▶ **TASK INSTRUCTIONS**
Below are the records; restate all of them exactly.

[Stored data]
_ _ _ _

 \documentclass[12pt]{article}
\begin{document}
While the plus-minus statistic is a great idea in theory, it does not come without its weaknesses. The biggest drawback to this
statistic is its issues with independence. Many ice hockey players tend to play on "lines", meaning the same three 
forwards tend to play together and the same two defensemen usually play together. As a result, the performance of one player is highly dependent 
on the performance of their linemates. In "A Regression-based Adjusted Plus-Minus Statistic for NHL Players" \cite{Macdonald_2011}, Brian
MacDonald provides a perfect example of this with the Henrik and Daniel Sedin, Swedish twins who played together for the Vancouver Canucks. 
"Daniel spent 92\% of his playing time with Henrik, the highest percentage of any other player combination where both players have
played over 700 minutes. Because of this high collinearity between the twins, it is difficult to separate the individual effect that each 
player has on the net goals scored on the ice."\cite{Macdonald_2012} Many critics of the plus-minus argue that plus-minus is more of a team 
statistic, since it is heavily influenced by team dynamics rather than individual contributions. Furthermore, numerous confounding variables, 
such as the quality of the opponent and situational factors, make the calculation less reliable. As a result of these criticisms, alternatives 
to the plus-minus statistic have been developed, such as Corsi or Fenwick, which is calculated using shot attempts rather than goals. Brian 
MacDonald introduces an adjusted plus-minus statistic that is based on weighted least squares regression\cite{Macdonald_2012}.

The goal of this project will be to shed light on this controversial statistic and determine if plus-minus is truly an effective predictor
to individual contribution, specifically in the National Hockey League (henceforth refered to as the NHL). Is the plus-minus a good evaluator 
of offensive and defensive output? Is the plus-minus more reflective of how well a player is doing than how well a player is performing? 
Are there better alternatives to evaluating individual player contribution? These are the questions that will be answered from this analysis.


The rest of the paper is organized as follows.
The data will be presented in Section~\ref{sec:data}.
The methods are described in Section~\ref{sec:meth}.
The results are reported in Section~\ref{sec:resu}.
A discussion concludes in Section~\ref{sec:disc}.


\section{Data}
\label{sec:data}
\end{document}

_ _ _ _

▶ **SOLVED EXERCISE**
 \documentclass[12pt]{article}
\begin{document}
While the plus-minus statistic is a great idea in theory, it does not come without its weaknesses. The biggest drawback to this
statistic is its issues with independence. Many ice hockey players tend to play on "lines", meaning the same three 
forwards tend to play together and the same two defensemen usually play together. As a result, the performance of one player is highly dependent 
on the performance of their linemates. In "A Regression-based Adjusted Plus-Minus Statistic for NHL Players" \cite{Macdonald_2011}, Brian
MacDonald provides a perfect example of this with the Henrik and Daniel Sedin, Swedish twins who played together for the Vancouver Canucks. 
"Daniel spent 92\% of his playing time with Henrik, the highest percentage of any other player combination where both players have
played over 700 minutes. Because of this high collinearity between the twins, it is difficult to separate the individual effect that each 
player has on the net goals scored on the ice."\cite{Macdonald_2012} Many critics of the plus-minus argue that plus-minus is more of a team 
statistic, since it is heavily influenced by team dynamics rather than individual contributions. Furthermore, numerous confounding variables, 
such as the quality of the opponent and situational factors, make the calculation less reliable. As a result of these criticisms, alternatives 
to the plus-minus statistic have been developed, such as Corsi or Fenwick, which is calculated using shot attempts rather than goals. Brian 
MacDonald introduces an adjusted plus-minus statistic that is based on weighted least squares regression\cite{Macdonald_2012}.

The goal of this project will be to shed light on this controversial statistic and determine if plus-minus is truly an effective predictor
to individual contribution, specifically in the National Hockey League (henceforth refered to as the NHL). Is the plus-minus a good evaluator 
of offensive and defensive output? Is the plus-minus more reflective of how well a player is doing than how well a player is performing? 
Are there better alternatives to evaluating individual player contribution? These are the questions that will be answered from this analysis.


The rest of the paper is organized as follows.
The data will be presented in Section~\ref{sec:data}.
The methods are described in Section~\ref{sec:meth}.
The results are reported in Section~\ref{sec:resu}.
A discussion concludes in Section~\ref{sec:disc}.


\section{Data}
\label{sec:data}
\end{document}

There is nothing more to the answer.